_Brief_
In the records below, the line with "## Mean & Variance" opens the range and the line with "The **Expected Value**" closes it; print that range exactly and nothing else.

_Dataset records_
-.-.-

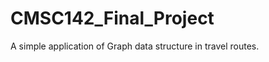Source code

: CMSC142_Final_Project
=====================

A simple application of Graph data structure in travel routes.
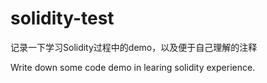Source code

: # solidity-test

记录一下学习Solidity过程中的demo，以及便于自己理解的注释

Write down some code demo in learing solidity experience.
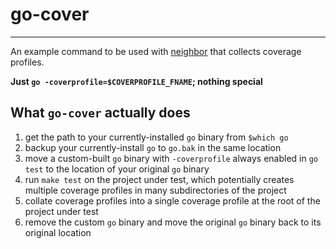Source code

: # go-cover
---
An example command to be used with [neighbor](https://github.com/mccurdyc/neighbor)
that collects coverage profiles.

**Just `go -coverprofile=$COVERPROFILE_FNAME`; nothing special**

## What `go-cover` actually does
1. get the path to your currently-installed `go` binary from `$which go`
2. backup your currently-install `go` to `go.bak` in the same location
3. move a custom-built `go` binary with `-coverprofile` always enabled in `go test`
   to the location of your original `go` binary
4. run `make test` on the project under test, which potentially creates multiple
   coverage profiles in many subdirectories of the project
5. collate coverage profiles into a single coverage profile at the root of the
   project under test
6. remove the custom `go` binary and move the original `go` binary back to its
   original location
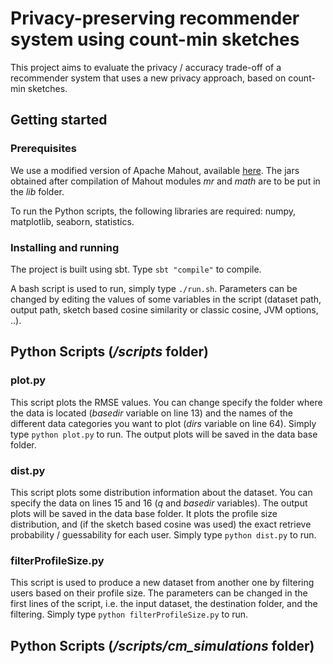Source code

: # Privacy-preserving recommender system using count-min sketches 

This project aims to evaluate the privacy / accuracy trade-off of a recommender system that uses a new privacy approach, based on count-min sketches.

## Getting started

### Prerequisites

We use a modified version of Apache Mahout, available [here](https://github.com/fdemoor/mahout).
The jars obtained after compilation of Mahout modules *mr* and *math* are to be put in the *lib* folder.

To run the Python scripts, the following libraries are required: numpy, matplotlib, seaborn, statistics.

### Installing and running

The project is built using sbt. Type `sbt "compile"` to compile.

A bash script is used to run, simply type `./run.sh`.
Parameters can be changed by editing the values of some variables in the script (dataset path, output path, sketch based cosine similarity or classic cosine, JVM options, ..).

## Python Scripts (*/scripts* folder)

### plot.py

This script plots the RMSE values.
You can change specify the folder where the data is located (*basedir* variable on line 13) and the names of the different data categories you want to plot (*dirs* variable on line 64).
Simply type `python plot.py` to run.
The output plots will be saved in the data base folder.

### dist.py

This script plots some distribution information about the dataset.
You can specify the data on lines 15 and 16 (*q* and *basedir* variables).
The output plots will be saved in the data base folder.
It plots the profile size distribution, and (if the sketch based cosine was used) the exact retrieve probability / guessability for each user.
Simply type `python dist.py` to run.

### filterProfileSize.py

This script is used to produce a new dataset from another one by filtering users based on their profile size.
The parameters can be changed in the first lines of the script, i.e. the input dataset, the destination folder, and the filtering.
Simply type `python filterProfileSize.py` to run.

## Python Scripts (*/scripts/cm_simulations* folder)

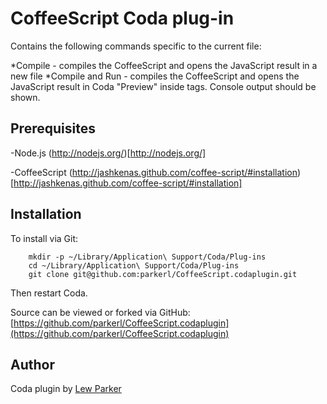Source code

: CoffeeScript Coda plug-in
===================

Contains the following commands specific to the current file:

*Compile - compiles the CoffeeScript and opens the JavaScript result in a new file
*Compile and Run - compiles the CoffeeScript and opens the JavaScript result in Coda "Preview" inside <script></script> tags. Console output should be shown.

Prerequisites
-------------

-Node.js (http://nodejs.org/)[http://nodejs.org/]

-CoffeeScript (http://jashkenas.github.com/coffee-script/#installation)[http://jashkenas.github.com/coffee-script/#installation]



Installation
------------

To install via Git:

		mkdir -p ~/Library/Application\ Support/Coda/Plug-ins
		cd ~/Library/Application\ Support/Coda/Plug-ins
		git clone git@github.com:parkerl/CoffeeScript.codaplugin.git

Then restart Coda.

Source can be viewed or forked via GitHub: [https://github.com/parkerl/CoffeeScript.codaplugin](https://github.com/parkerl/CoffeeScript.codaplugin)

Author
------

Coda plugin by [Lew Parker](http://github.com/parkerl)
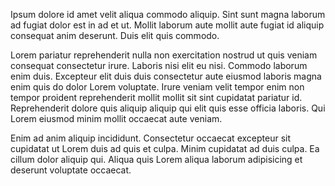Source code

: Ipsum dolore id amet velit aliqua commodo aliquip. Sint sunt magna laborum ad fugiat dolor est in ad et ut. Mollit laborum aute mollit aute fugiat id aliquip consequat anim deserunt. Duis elit quis commodo.

Lorem pariatur reprehenderit nulla non exercitation nostrud ut quis veniam consequat consectetur irure. Laboris nisi elit eu nisi. Commodo laborum enim duis. Excepteur elit duis duis consectetur aute eiusmod laboris magna enim quis do dolor Lorem voluptate. Irure veniam velit tempor enim non tempor proident reprehenderit mollit mollit sit sint cupidatat pariatur id. Reprehenderit dolore quis aliquip aliquip qui elit quis esse officia laboris. Qui Lorem eiusmod minim mollit occaecat aute veniam.

Enim ad anim aliquip incididunt. Consectetur occaecat excepteur sit cupidatat ut Lorem duis ad quis et culpa. Minim cupidatat ad duis culpa. Ea cillum dolor aliquip qui. Aliqua quis Lorem aliqua laborum adipisicing et deserunt voluptate occaecat.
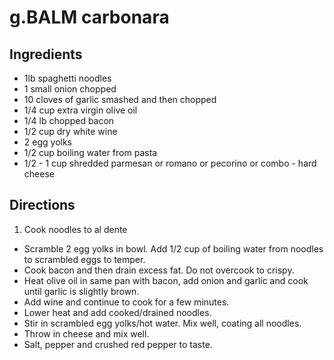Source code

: # g.BALM carbonara

## Ingredients
 - 1lb spaghetti noodles
 - 1 small onion chopped
 - 10 cloves of garlic smashed and then chopped
 - 1/4 cup extra virgin olive oil
 - 1/4 lb chopped bacon
 - 1/2 cup dry white wine
 - 2 egg yolks
 - 1/2 cup boiling water from pasta
 - 1/2 - 1 cup shredded parmesan or romano or pecorino or combo - hard cheese

## Directions
 1. Cook noodles to al dente
 - Scramble 2 egg yolks in bowl. Add 1/2 cup of boiling water from noodles to scrambled eggs to temper.
 - Cook bacon and then drain excess fat. Do not overcook to crispy. 
 - Heat olive oil in same pan with bacon, add onion and garlic and cook until garlic is slightly brown. 
 - Add wine and continue to cook for a few minutes. 
 - Lower heat and add cooked/drained noodles. 
 - Stir in scrambled egg yolks/hot water. Mix well, coating all noodles.
 - Throw in cheese and mix well.
 - Salt, pepper and crushed red pepper to taste.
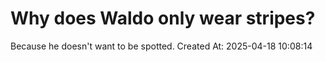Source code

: # Why does Waldo only wear stripes?
Because he doesn't want to be spotted.
Created At: 2025-04-18 10:08:14
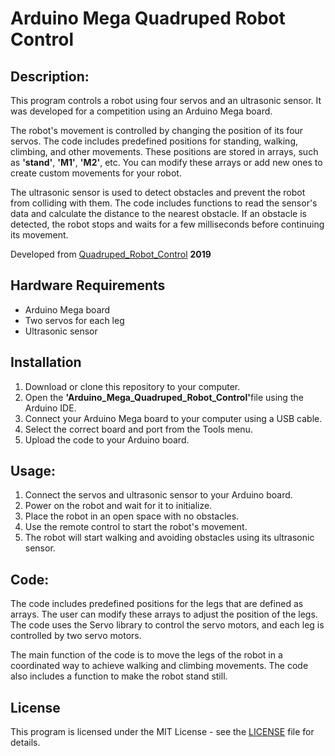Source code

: # Arduino Mega Quadruped Robot Control
## Description:
This program controls a robot using four servos and an ultrasonic sensor. It was developed for a competition using an Arduino Mega board.

The robot's movement is controlled by changing the position of its four servos. The code includes predefined positions for standing, walking, climbing, and other movements. These positions are stored in arrays, such as <b>'stand'</b>, <b>'M1'</b>, <b>'M2'</b>, etc. You can modify these arrays or add new ones to create custom movements for your robot.

The ultrasonic sensor is used to detect obstacles and prevent the robot from colliding with them. The code includes functions to read the sensor's data and calculate the distance to the nearest obstacle. If an obstacle is detected, the robot stops and waits for a few milliseconds before continuing its movement.

Developed from [Quadruped_Robot_Control](https://github.com/Thanyasit/Quadruped_Robot_Control) <b>2019</b>

## Hardware Requirements
- Arduino Mega board
- Two servos for each leg
- Ultrasonic sensor

## Installation
1. Download or clone this repository to your computer.
2. Open the <b>'Arduino_Mega_Quadruped_Robot_Control'</b>file using the Arduino IDE.
3. Connect your Arduino Mega board to your computer using a USB cable.
4. Select the correct board and port from the Tools menu.
5. Upload the code to your Arduino board.

## Usage:
1. Connect the servos and ultrasonic sensor to your Arduino board.
2. Power on the robot and wait for it to initialize.
3. Place the robot in an open space with no obstacles.
4. Use the remote control to start the robot's movement.
5. The robot will start walking and avoiding obstacles using its ultrasonic sensor.

## Code:
The code includes predefined positions for the legs that are defined as arrays. The user can modify these arrays to adjust the position of the legs. The code uses the Servo library to control the servo motors, and each leg is controlled by two servo motors.

The main function of the code is to move the legs of the robot in a coordinated way to achieve walking and climbing movements. The code also includes a function to make the robot stand still.

## License

This program is licensed under the MIT License - see the [LICENSE](LICENSE) file for details.
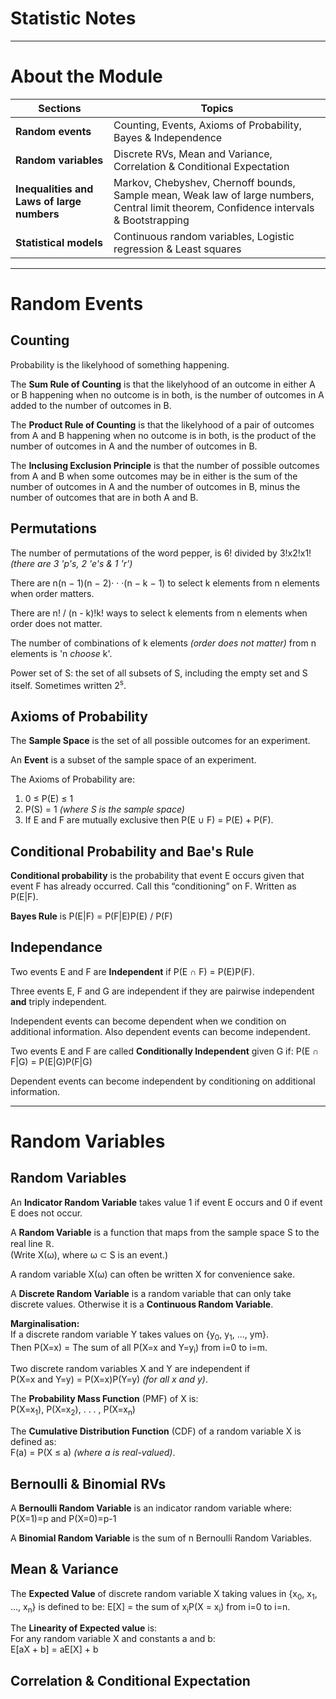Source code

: # Statistic Notes
---



# About the Module
|Sections|Topics|
|---|---|
|**Random events**|Counting, Events, Axioms of Probability, Bayes & Independence|
|**Random variables**|Discrete RVs, Mean and Variance, Correlation & Conditional Expectation|
|**Inequalities and Laws of large numbers**|Markov, Chebyshev, Chernoff bounds, Sample mean, Weak law of large numbers, Central limit theorem, Confidence intervals & Bootstrapping|
|**Statistical models**|Continuous random variables, Logistic regression & Least squares|

___

# Random Events

## Counting
Probability is the likelyhood of something happening.

The **Sum Rule of Counting** is that the likelyhood of an outcome in either A or B happening when no outcome is in both, is the number of outcomes in A added to the number of outcomes in B.

The **Product Rule of Counting** is that the likelyhood of a pair of outcomes from A and B happening when no outcome is in both, is the product of the number of outcomes in A and the number of outcomes in B.

The **Inclusing Exclusion Principle** is that the number of possible outcomes from A and B when some outcomes may be in either is the sum of the number of outcomes in A and the number of outcomes in B, minus the number of outcomes that are in both A and B.

## Permutations
The number of permutations of the word pepper, is 6! divided by 3!x2!x1!  
_(there are 3 'p's, 2 'e's & 1 'r')_

There are n(n − 1)(n − 2)· · ·(n − k − 1) to select k elements from n elements when order matters.

There are n! / (n - k)!k! ways to select k elements from n elements when order does not matter.

The number of combinations of k elements _(order does not matter)_ from n elements is 'n *choose* k'.

Power set of S: the set of all subsets of S, including the empty set
and S itself. Sometimes written 2<sup>s</sup>.

## Axioms of Probability
The **Sample Space** is the set of all possible outcomes for an experiment.

An **Event** is a subset of the sample space of an experiment.

The Axioms of Probability are:  

 1. 0 ≤ P(E) ≤ 1
 2. P(S) = 1 _(where S is the sample space)_
 3. If E and F are mutually exclusive then P(E ∪ F) = P(E) + P(F).

## Conditional Probability and Bae's Rule
**Conditional probability** is the probability that event E occurs given that event F has already occurred. Call this “conditioning” on F. Written as P(E|F).

**Bayes Rule** is P(E|F) = P(F|E)P(E) / P(F)

## Independance
Two events E and F are **Independent** if P(E ∩ F) = P(E)P(F).

Three events E, F and G are independent if they are pairwise
independent **and** triply independent.

Independent events can become dependent when we condition on additional information. Also dependent events can become independent.

Two events E and F are called **Conditionally Independent** given G if: P(E ∩ F|G) = P(E|G)P(F|G)

Dependent events can become independent by conditioning on
additional information.

---

# Random Variables

## Random Variables
An **Indicator Random Variable** takes value 1 if event E occurs and 0 if event E does not occur.

A **Random Variable** is a function that maps from the sample space S to the real line ℝ.  
(Write X(ω), where ω ⊂ S is an event.)

A random variable X(ω) can often be written X for convenience sake.

A **Discrete Random Variable** is a random variable that can only take discrete values. Otherwise it is a **Continuous Random Variable**.

**Marginalisation:**  
If a discrete random variable Y takes values on {y<sub>0</sub>, y<sub>1</sub>, ..., ym}.  
Then P(X=x) = The sum of all P(X=x and Y=y<sub>i</sub>) from i=0 to i=m.

Two discrete random variables X and Y are independent if  
P(X=x and Y=y) = P(X=x)P(Y=y) _(for all x and y)_.

The **Probability Mass Function** (PMF) of X is:  
P(X=x<sub>1</sub>), P(X=x<sub>2</sub>), . . . , P(X=x<sub>n</sub>)

The **Cumulative Distribution Function** (CDF) of a random variable X is defined as:  
F(a) = P(X ≤ a) _(where a is real-valued)_.



## Bernoulli & Binomial RVs
A **Bernoulli Random Variable** is an indicator random variable where:  
P(X=1)=p and P(X=0)=p-1

A **Binomial Random Variable** is the sum of n Bernoulli Random Variables.

## Mean & Variance
The **Expected Value** of discrete random variable X taking values in {x<sub>0</sub>, x<sub>1</sub>, ..., x<sub>n</sub>} is defined to be: E[X] = the sum of x<sub>i</sub>P(X = x<sub>i</sub>) from i=0 to i=n.

The **Linearity of Expected value** is:  
For any random variable X and constants a and b:  
E[aX + b] = aE[X] + b





## Correlation & Conditional Expectation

-.-.-

_Response to the task_
## Mean & Variance
The **Expected Value** of discrete random variable X taking values in {x<sub>0</sub>, x<sub>1</sub>, ..., x<sub>n</sub>} is defined to be: E[X] = the sum of x<sub>i</sub>P(X = x<sub>i</sub>) from i=0 to i=n.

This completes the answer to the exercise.